Arbitres désignés par l'arrêté ministériel n° 2000-55 du 7 février 2000 dans le conflit opposant le Syndicat des employés, gradés et cadres de banque de Monaco à l'Association monégasque des banques,
Ouï les parties en leurs demandes, fins et conclusions, à l'occasion des réunions tenues les 3 et 5 avril, 17 mai et 11 septembre 2000, lesdites parties étant représentées :
Pour le Syndicat des employés, gradés et cadres de banque de Monaco, par :
- Mme Anne-Marie PELAZZA, Secrétaire Générale ;
- M.Richard RICORDO, Secrétaire Général Adjoint ;
- Mme Annie OLIVI, Membre du Conseil Syndicat ;
- M.Tony PETTAVINO, Conseiller,
assistés de Me Christine PASQUIER-CIULLA, Avocat-Défenseur près la Cour d'appel de Monaco,
d'une part,
Pour l'Association monégasque des banques, par :
- M. Etienne FRANZI, Président ;
- M. Joseph-Alain SAUZIER, Délégué général ;
- M. Jean-Bernard BUISSON, Vice-Président de la Commission des affaires sociales,
assistés de M. Jean BILLON, Conseil juridique,
d'autre part.
Vu les pièces, documents et conclusions versés aux débats par les parties ;
Vu la loi n° 473 du 4 mars 1948, relative à la conciliation et à l'arbitrage des conflits collectifs du travail, modifiée ;
Vu le procès-verbal de la Commission de Conciliation des conflits collectifs du travail en date du 19 janvier 2000, aux termes duquel le différend soumis à l'arbitrage porte sur
"L'augmentation de 1.000 francs de l'élément non hiérarchisé de la prime bancaire monégasque, actuellement de 459,15 francs".
SUR LA FORME
Attendu que, par lettre adressée le 3 décembre 1999 à S.E.M. le Ministre d'Etat, le Syndicat des employés, gradés et cadres de banque de Monaco a demandé que le conflit qui l'oppose à l'Association monégasque des banques de Monaco soit soumis à la procédure de conciliation et d'arbitrage prévue par la loi n° 473 du 4 mars 1948 susvisée.

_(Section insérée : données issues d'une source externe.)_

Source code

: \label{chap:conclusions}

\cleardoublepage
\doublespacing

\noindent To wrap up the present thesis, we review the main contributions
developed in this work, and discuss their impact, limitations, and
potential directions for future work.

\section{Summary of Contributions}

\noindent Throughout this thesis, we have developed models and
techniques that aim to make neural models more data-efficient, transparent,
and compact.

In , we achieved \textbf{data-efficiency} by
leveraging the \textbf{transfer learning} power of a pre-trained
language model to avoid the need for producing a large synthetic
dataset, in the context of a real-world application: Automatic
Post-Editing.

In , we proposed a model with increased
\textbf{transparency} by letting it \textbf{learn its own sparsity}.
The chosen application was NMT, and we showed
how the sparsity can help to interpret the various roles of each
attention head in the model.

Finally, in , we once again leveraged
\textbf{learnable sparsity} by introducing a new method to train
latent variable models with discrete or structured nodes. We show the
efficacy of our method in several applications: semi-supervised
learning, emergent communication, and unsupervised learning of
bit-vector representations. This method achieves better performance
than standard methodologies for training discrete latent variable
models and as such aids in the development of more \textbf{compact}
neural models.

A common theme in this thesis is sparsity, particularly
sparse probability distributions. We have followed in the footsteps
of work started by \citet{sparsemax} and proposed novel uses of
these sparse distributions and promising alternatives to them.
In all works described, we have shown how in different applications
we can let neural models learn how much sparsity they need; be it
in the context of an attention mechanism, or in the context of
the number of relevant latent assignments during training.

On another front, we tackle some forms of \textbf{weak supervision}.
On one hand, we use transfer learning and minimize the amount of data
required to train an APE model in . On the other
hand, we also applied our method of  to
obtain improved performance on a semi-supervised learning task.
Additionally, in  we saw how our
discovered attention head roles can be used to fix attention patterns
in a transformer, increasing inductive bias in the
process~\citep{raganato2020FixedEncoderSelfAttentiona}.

Vu le procès-verbal de la Commission de Conciliation en date du 19 janvier 2000 constatant la non-conciliation des parties.
Vu l'arrêté ministériel n° 2000-55 du 7 février 2000 fixant au 30 juin 2000 la date limite impartie aux arbitres pour rendre leur sentence et les Arrêtés Ministériels n° 2000-276 et 2000-347 des 13 juin et 24 juillet 2000 prorogeant respectivement jusqu'au 31 juillet puis au 30 septembre 2000 le délai imparti.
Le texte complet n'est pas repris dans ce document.